The two-week virtual talks have been contentious from the start, as nearly 200 countries grapple with tough choices about how to quickly purge carbon pollution from their economies and become carbon neutral by mid-century.

The latest report from the UN’s Intergovernmental Panel on Climate Change (IPCC), due out on Monday, will detail how societies and industries need to be redesigned to reduce greenhouse gas emissions and avoid the worst impacts of a warming planet.

But with sweeping changes needed – and huge investments at stake – the political stakes are high.

“Everyone has something to lose and everyone has something to gain,” said another participant monitoring the process.

Nations are tasked with drafting a line-by-line, high-level “summary for policymakers” that distills the thousands of pages of the underlying IPCC assessment.

“We are 90% approved of the summary,” which is about 40 pages long, said a person following the talks. “What’s holding things up is finance.”

The United States balks at data showing how much developing countries need to cut greenhouse gas emissions to meet Paris Agreement temperature targets, while China wants the numbers included in full spot, a source said.

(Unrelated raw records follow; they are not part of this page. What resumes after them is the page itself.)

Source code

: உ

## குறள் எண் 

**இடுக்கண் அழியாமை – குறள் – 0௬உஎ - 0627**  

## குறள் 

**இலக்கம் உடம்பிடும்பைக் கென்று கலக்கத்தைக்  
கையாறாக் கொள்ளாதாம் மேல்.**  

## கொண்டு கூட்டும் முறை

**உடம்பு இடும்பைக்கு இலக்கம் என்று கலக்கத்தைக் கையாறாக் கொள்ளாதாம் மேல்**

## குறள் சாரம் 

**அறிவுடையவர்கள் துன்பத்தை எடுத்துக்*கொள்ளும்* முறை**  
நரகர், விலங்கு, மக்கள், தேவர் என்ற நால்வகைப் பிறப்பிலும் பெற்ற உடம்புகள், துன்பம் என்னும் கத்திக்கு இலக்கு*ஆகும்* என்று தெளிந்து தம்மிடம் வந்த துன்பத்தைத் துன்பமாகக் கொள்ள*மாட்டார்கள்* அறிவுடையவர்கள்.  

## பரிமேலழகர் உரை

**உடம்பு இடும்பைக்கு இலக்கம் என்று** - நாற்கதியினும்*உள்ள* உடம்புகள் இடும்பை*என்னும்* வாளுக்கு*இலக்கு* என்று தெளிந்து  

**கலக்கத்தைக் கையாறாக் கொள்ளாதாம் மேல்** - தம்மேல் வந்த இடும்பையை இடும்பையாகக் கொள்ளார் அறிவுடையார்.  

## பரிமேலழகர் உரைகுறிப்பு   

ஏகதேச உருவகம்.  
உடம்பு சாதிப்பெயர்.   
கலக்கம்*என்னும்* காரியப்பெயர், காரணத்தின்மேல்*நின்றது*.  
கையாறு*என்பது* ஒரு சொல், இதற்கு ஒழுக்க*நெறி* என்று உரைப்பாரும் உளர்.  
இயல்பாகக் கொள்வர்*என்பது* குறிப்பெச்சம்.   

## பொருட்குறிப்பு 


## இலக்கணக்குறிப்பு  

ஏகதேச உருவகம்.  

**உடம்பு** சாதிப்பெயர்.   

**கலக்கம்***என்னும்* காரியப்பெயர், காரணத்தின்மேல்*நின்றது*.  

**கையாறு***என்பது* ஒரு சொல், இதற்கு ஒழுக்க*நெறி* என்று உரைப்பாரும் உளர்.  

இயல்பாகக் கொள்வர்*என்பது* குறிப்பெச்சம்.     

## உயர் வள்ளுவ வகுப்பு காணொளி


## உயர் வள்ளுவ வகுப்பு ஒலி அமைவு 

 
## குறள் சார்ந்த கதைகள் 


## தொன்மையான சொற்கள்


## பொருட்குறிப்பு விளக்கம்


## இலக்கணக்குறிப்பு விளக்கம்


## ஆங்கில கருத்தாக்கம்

While these detailed estimates would remain in the main IPCC report, the United States and other wealthy nations want them removed from the all-important summary for policymakers.

Some studies have indicated that developing countries need to spend trillions a year, far more than current levels of investment.

“These figures are highly relevant for policy. The report indicates that it is possible to limit warming to 1.5°C and to halve emissions by 2030,” the source said.

“But you can’t say that without saying how much money you need to implement these solutions.”

Negotiations over how to present the IPCC’s findings have faltered over how and how quickly the fossil fuels that drive global warming should be depleted.

Talks are also at a standstill on the place to be given to technologies that capture CO2 as it is emitted or extract it from the air.

Nikki Reisch, of the Center for International Environmental Law, said the “political pressure” was trying to “hide the undeniable reality” that warming would reach “catastrophic levels” if a move away from fossil fuels is not not accelerated immediately.